Vingt-deux ans après les faits, la Cour d’appel de Versailles examinait jusqu’à jeudi les quarante tomes du dossier de « la chaufferie de la Défense », dans lequel elle avait, en 2021, annulé les poursuites. Le procès a donc fini par se tenir, en l’absence de plusieurs acteurs centraux de la procédure.

par Antoine Bloch, Journalistele 3 octobre 2023

« Une histoire passionnante de corruption, dans les Hauts-de-Seine, avec la Corse, la franc-maçonnerie, les communistes, le RPR… », résumera un avocat. En fait, plaidera le même dans la foulée, une somme de « calomnies » destinées à faire « diversion ».

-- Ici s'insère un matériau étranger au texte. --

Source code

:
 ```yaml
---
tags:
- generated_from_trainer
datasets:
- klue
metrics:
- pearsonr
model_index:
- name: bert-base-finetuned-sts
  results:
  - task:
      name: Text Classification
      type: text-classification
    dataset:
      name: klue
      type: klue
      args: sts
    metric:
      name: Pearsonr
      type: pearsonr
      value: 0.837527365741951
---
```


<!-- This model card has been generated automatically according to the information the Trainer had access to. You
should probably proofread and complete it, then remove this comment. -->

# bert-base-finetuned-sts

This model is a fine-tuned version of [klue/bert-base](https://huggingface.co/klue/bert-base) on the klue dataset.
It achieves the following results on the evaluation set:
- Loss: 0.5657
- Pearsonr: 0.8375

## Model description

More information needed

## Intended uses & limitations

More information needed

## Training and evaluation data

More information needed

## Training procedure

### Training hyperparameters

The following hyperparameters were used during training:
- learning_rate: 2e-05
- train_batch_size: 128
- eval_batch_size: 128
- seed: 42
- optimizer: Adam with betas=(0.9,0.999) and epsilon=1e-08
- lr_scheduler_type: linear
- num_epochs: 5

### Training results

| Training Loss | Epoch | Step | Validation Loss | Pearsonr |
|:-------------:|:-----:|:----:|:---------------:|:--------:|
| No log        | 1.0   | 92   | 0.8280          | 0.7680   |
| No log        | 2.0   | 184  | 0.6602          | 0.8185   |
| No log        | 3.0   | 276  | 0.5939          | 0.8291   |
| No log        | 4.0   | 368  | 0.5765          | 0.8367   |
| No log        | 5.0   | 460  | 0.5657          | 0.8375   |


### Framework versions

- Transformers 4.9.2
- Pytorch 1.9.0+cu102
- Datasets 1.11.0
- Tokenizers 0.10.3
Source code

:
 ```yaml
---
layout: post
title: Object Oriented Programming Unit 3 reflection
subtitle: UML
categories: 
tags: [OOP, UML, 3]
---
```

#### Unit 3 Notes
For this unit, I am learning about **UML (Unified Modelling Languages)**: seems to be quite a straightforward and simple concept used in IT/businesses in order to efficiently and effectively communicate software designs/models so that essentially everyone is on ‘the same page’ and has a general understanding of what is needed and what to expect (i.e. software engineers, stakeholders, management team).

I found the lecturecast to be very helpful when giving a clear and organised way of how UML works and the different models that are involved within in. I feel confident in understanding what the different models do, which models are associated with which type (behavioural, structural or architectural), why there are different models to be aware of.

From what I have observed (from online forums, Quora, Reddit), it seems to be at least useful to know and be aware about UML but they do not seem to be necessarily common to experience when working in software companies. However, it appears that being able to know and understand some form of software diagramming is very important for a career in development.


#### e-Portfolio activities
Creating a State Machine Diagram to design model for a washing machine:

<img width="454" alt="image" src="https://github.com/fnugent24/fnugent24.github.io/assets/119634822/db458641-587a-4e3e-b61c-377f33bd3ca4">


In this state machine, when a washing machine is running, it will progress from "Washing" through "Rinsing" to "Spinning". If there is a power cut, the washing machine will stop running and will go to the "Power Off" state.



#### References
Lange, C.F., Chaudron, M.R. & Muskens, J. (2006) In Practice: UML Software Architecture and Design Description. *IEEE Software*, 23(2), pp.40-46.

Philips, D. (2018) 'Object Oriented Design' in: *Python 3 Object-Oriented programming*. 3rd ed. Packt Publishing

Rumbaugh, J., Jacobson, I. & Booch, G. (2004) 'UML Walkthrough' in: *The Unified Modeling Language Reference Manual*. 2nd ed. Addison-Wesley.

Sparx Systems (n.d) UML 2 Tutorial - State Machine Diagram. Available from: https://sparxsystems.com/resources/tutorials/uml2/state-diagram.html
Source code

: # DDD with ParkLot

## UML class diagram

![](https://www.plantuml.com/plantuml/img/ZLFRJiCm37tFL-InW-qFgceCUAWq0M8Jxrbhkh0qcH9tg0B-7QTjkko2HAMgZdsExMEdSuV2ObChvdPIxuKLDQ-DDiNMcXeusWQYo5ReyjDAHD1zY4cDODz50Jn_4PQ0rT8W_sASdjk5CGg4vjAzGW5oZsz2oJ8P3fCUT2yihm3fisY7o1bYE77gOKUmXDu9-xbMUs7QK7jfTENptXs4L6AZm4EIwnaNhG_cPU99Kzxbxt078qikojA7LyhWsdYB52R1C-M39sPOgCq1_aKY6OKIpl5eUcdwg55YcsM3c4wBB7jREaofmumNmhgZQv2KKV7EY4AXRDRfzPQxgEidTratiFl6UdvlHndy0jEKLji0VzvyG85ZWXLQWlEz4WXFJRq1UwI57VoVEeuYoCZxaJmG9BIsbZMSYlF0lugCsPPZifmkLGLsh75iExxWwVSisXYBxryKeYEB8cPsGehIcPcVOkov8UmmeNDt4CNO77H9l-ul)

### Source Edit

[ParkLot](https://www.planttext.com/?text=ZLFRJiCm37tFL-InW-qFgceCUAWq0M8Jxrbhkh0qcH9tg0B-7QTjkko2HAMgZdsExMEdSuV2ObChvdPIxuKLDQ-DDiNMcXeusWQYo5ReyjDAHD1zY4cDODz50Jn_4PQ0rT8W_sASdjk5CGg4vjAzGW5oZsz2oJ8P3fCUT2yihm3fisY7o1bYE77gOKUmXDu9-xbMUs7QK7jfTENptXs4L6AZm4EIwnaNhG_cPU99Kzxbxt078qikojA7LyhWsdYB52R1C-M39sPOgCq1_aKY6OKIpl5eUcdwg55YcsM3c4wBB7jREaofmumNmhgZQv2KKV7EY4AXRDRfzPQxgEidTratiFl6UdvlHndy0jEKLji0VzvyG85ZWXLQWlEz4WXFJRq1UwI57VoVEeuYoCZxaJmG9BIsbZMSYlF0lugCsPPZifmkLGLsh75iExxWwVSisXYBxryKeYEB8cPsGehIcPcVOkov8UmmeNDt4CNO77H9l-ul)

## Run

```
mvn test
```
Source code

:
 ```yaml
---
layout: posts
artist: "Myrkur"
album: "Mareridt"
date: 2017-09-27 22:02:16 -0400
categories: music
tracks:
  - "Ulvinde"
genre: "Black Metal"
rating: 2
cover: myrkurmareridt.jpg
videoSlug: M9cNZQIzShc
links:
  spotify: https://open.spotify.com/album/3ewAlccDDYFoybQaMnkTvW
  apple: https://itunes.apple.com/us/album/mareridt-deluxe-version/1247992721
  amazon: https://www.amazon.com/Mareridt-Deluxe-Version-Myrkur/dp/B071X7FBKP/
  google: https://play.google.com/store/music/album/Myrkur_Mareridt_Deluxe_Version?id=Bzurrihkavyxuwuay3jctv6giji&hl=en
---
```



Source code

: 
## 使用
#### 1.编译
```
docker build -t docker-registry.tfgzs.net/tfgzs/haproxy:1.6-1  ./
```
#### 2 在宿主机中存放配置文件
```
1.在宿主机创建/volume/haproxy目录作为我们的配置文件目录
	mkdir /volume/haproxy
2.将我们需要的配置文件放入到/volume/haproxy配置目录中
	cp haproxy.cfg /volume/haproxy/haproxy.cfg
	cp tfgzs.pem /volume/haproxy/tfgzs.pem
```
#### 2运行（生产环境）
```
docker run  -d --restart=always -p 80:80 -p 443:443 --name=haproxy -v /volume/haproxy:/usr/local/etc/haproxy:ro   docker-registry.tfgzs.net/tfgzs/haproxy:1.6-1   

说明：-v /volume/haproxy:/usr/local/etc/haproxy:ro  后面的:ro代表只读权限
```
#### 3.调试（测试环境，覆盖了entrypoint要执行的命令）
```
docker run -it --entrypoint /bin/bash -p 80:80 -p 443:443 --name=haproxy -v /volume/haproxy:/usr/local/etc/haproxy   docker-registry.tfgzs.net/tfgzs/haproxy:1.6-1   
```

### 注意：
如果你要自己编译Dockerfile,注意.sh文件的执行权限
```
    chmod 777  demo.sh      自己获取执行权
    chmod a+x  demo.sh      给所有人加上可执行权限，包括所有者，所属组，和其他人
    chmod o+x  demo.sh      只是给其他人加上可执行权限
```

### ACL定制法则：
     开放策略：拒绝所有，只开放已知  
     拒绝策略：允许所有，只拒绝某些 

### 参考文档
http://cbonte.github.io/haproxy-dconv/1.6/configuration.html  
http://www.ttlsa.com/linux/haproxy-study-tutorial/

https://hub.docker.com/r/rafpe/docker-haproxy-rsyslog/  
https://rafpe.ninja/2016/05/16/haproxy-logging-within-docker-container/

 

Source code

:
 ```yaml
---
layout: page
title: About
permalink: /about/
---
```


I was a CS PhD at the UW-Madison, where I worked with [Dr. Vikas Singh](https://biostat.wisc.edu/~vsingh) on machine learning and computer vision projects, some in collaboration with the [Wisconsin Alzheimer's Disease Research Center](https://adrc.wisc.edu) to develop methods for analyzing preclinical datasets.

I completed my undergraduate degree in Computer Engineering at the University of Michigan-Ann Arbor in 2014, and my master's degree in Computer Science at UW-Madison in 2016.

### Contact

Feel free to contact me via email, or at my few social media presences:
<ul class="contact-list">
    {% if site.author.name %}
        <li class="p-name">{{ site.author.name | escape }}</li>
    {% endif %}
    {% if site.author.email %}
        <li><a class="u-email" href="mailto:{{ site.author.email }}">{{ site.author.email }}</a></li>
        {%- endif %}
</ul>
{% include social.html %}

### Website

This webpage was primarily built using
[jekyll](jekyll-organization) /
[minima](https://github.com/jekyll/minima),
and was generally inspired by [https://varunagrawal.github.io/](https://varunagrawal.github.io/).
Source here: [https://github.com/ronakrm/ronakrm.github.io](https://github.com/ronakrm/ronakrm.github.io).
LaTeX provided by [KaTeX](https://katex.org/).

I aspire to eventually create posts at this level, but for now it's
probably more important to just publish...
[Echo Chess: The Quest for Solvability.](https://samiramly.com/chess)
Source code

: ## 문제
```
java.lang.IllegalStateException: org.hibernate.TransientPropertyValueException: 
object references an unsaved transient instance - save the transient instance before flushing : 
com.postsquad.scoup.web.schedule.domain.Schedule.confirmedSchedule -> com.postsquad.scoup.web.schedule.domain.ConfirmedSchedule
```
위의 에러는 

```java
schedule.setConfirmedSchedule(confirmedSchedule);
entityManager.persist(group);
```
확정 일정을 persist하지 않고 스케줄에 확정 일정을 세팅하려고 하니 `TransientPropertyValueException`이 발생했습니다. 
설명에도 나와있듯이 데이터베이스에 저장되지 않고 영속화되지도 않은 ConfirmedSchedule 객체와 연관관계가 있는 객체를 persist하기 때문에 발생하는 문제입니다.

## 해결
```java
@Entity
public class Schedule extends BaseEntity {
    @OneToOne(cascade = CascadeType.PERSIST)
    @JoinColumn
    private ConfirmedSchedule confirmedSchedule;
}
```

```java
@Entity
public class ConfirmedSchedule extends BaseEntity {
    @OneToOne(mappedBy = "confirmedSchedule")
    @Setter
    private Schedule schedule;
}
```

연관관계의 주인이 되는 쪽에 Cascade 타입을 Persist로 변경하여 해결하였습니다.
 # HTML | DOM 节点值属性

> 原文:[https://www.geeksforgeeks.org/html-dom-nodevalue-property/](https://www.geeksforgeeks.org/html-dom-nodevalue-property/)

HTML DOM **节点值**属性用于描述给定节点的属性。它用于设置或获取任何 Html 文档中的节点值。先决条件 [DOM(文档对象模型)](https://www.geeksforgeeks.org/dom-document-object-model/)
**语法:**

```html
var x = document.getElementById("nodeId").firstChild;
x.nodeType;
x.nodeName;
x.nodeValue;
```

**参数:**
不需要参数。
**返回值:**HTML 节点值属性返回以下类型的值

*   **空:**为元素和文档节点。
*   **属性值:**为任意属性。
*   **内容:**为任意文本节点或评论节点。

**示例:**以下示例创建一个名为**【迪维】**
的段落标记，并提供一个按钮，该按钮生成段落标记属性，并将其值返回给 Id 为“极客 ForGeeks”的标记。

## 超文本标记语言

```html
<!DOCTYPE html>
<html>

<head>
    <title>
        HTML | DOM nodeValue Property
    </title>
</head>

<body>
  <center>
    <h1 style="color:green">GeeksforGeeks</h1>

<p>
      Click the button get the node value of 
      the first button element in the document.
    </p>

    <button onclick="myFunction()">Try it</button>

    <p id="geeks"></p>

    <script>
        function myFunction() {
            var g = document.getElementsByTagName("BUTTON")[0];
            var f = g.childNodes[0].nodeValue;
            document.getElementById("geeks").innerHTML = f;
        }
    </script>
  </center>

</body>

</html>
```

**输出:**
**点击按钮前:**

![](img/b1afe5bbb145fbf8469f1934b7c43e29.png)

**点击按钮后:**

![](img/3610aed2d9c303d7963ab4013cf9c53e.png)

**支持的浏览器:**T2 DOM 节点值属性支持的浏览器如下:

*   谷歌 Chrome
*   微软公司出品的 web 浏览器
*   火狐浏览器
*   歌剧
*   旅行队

Quoi qu’il en soit, ce dossier, resté à l’instruction, à Nanterre, durant dix-sept ans, quatre mois et onze jours, est une usine à gaz. Cette dernière a démarré avec un signalement de la Répression des fraudes (DDCCRF), autour des conditions d’attribution d’une délégation de service public (DSP) pour l’exploitation des réseaux de chaud et de froid de La Défense, premier quartier d’affaires d’Europe. Puis a été alimentée, notamment, par des soupçons d’abus de biens sociaux (ABS). Mais le délai « déraisonnable » écoulé entre la (première) ouverture d’information et l’ordonnance de règlement avait conduit le tribunal correctionnel de Nanterre à annuler l’ensemble des actes de la procédure, puis la Cour d’appel de Versailles, à annuler les poursuites… jusqu’à ce que la chambre criminelle n’impose qu’un procès se tienne.

Resté longtemps mis en examen (MEX), mais jamais prévenu, pour cause de décès, le personnage central est Charles Ceccaldi-Raynaud. Alors sénateur-maire de Puteaux, l’une des quatre communes sur lesquelles se dresse le quartier d’affaires, il était surtout président du syndicat mixte en charge du chauffage urbain (SICUDEF). Au crépuscule du siècle dernier, s’était posée la question du renouvellement de la concession de service public (CSP) dont bénéficiait une société (CLIMADEF).

Finalement, c’est une DSP qui a été attribuée à un groupement (ENERTHERM). Un groupement dont, pour faire simple, certains bénéficiaires économiques étaient aussi actionnaires ou dirigeants du concessionnaire sortant.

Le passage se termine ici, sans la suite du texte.